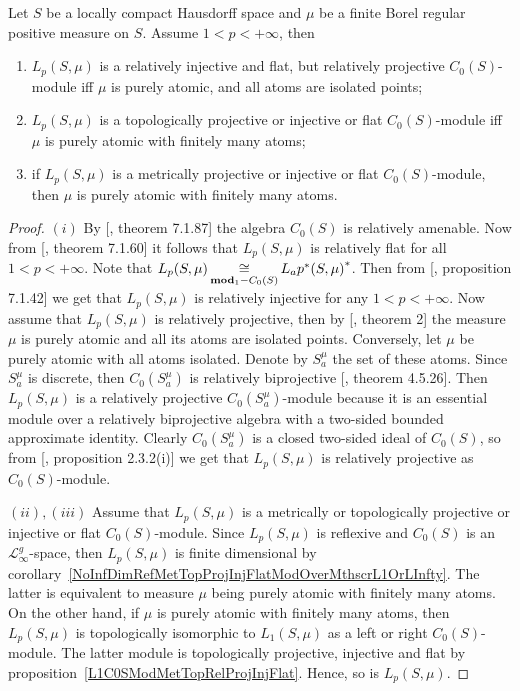 \begin{proposition}\label{LpC0SModMetTopRelProjIngFlat} Let $S$ be a locally
compact Hausdorff space and $\mu$ be a finite Borel regular positive measure on
$S$. Assume $1<p<+\infty$, then 

\begin{enumerate}[label = (\roman*)]
    \item $L_p(S,\mu)$ is a relatively injective and flat, but relatively 
    projective $C_0(S)$-module iff $\mu$ is purely atomic, and all atoms 
    are isolated points;

    \item $L_p(S,\mu)$ is a topologically projective or injective or flat 
    $C_0(S)$-module iff $\mu$ is purely atomic with finitely many atoms;

    \item if $L_p(S,\mu)$ is a metrically projective or injective or flat 
    $C_0(S)$-module, then $\mu$ is purely atomic with finitely many atoms.
\end{enumerate}
\end{proposition}
\begin{proof} $(i)$ By [\cite{HelBanLocConvAlg}, theorem 7.1.87] the algebra
$C_0(S)$ is relatively amenable. Now from [\cite{HelBanLocConvAlg}, theorem
7.1.60] it follows that $L_p(S,\mu)$ is relatively flat for all $1<p<+\infty$.
Note that $L_p(S,\mu)\mathop{\mathbin{\cong}}\limits_{\mathbf{mod}_1-C_0(S)}{L_ a{p^*}(S,\mu)}^*$. Then from
[\cite{HelBanLocConvAlg}, proposition 7.1.42] we get that $L_p(S,\mu)$ is
relatively injective for any $1<p<+\infty$. Now assume that $L_p(S,\mu)$ is
relatively projective, then by [\cite{NemRelProjModLp}, theorem 2]
the measure $\mu$ is purely atomic and all its atoms are isolated points.
Conversely, let $\mu$ be purely atomic with all atoms isolated. Denote by
$S_a^{\mu}$ the set of these atoms. Since $S_a^{\mu}$ is discrete, then
$C_0(S_a^{\mu})$ is relatively biprojective [\cite{HelHomolBanTopAlg}, theorem
4.5.26]. Then $L_p(S,\mu)$ is a relatively projective $C_0(S_a^{\mu})$-module
because it is an essential module over a relatively biprojective algebra with
a two-sided bounded approximate identity. Clearly $C_0(S_a^{\mu})$ is a closed 
two-sided ideal of $C_0(S)$, so 
from [\cite{RamsHomPropSemgroupAlg}, proposition 2.3.2(i)]
we get that $L_p(S,\mu)$ is relatively projective as $C_0(S)$-module.

$(ii), (iii)$ Assume that $L_p(S,\mu)$ is a metrically or topologically projective
or injective or flat $C_0(S)$-module. Since $L_p(S,\mu)$ is reflexive and
$C_0(S)$ is an $\mathscr{L}_\infty^g$-space, then $L_p(S,\mu)$ is finite
dimensional by
corollary~\ref{NoInfDimRefMetTopProjInjFlatModOverMthscrL1OrLInfty}. The latter
is equivalent to measure $\mu$ being purely atomic with finitely many atoms. On
the other hand, if $\mu$ is purely atomic with finitely many atoms, then
$L_p(S,\mu)$ is topologically isomorphic to $L_1(S,\mu)$ as a left or right
$C_0(S)$-module. The latter module is topologically projective, injective and
flat by proposition~\ref{L1C0SModMetTopRelProjInjFlat}. Hence, so is $L_p(S,\mu)$.
\end{proof}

──────────

■ About this task ■
Above is a listing; print exactly its lines from the one with "7.1.42] we get that $L_p(S,\mu)$ is" through the one with "or topologically projective", and no other lines.

■ Answer box ■
[\cite{HelBanLocConvAlg}, proposition 7.1.42] we get that $L_p(S,\mu)$ is
relatively injective for any $1<p<+\infty$. Now assume that $L_p(S,\mu)$ is
relatively projective, then by [\cite{NemRelProjModLp}, theorem 2]
the measure $\mu$ is purely atomic and all its atoms are isolated points.
Conversely, let $\mu$ be purely atomic with all atoms isolated. Denote by
$S_a^{\mu}$ the set of these atoms. Since $S_a^{\mu}$ is discrete, then
$C_0(S_a^{\mu})$ is relatively biprojective [\cite{HelHomolBanTopAlg}, theorem
4.5.26]. Then $L_p(S,\mu)$ is a relatively projective $C_0(S_a^{\mu})$-module
because it is an essential module over a relatively biprojective algebra with
a two-sided bounded approximate identity. Clearly $C_0(S_a^{\mu})$ is a closed 
two-sided ideal of $C_0(S)$, so 
from [\cite{RamsHomPropSemgroupAlg}, proposition 2.3.2(i)]
we get that $L_p(S,\mu)$ is relatively projective as $C_0(S)$-module.

$(ii), (iii)$ Assume that $L_p(S,\mu)$ is a metrically or topologically projective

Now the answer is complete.